=== Data supplied ===
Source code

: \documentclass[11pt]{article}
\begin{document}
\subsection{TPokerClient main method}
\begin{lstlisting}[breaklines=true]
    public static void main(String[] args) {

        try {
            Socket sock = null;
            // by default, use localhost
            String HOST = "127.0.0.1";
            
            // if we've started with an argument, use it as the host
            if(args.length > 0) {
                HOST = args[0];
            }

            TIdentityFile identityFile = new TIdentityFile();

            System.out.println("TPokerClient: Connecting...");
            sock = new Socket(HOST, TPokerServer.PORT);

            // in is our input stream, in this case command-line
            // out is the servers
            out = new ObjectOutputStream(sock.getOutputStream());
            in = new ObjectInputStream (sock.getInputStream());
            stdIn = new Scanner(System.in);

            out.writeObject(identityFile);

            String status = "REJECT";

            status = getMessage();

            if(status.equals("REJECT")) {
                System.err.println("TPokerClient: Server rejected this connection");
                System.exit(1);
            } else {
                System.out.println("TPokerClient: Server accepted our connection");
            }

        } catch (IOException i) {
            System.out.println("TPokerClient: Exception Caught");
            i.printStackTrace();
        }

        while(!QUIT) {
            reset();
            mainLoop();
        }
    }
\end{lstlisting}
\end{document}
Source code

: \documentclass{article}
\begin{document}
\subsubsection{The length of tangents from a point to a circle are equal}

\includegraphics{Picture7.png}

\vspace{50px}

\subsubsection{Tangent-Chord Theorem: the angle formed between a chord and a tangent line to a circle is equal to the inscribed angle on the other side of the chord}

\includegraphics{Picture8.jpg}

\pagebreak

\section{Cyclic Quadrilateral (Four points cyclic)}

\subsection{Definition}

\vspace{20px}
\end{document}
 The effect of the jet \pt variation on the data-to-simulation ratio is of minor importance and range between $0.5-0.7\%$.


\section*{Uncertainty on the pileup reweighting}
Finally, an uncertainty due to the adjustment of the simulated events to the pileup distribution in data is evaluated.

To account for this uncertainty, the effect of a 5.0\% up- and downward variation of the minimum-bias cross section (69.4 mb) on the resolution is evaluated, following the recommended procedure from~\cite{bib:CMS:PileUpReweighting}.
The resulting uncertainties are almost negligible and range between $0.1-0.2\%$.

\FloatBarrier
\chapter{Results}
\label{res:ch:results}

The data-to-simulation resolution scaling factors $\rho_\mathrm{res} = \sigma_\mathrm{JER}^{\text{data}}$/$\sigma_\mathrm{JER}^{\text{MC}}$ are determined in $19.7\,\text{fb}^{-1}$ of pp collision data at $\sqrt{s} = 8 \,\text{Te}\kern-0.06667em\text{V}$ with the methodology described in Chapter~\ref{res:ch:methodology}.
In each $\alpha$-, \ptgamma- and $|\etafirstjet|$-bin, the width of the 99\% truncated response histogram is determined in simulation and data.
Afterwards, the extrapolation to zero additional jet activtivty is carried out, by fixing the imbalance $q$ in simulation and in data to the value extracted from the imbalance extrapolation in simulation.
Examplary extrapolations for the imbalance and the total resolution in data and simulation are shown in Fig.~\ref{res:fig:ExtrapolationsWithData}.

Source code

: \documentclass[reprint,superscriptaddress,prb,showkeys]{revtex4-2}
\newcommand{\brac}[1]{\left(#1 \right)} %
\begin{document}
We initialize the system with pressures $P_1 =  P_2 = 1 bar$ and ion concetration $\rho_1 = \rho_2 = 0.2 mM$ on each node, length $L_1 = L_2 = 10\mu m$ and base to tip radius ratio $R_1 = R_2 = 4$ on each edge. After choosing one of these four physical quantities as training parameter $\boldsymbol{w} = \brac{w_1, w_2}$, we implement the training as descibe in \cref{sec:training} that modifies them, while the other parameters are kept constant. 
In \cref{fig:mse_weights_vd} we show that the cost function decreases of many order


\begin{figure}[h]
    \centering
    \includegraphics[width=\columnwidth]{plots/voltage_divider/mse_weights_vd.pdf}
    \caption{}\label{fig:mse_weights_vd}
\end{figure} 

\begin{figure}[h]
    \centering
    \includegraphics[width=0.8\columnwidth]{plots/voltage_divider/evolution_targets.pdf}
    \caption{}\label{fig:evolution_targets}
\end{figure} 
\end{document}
===
Count the lines of the data that hold the string "label", and give that number as the entire reply.

3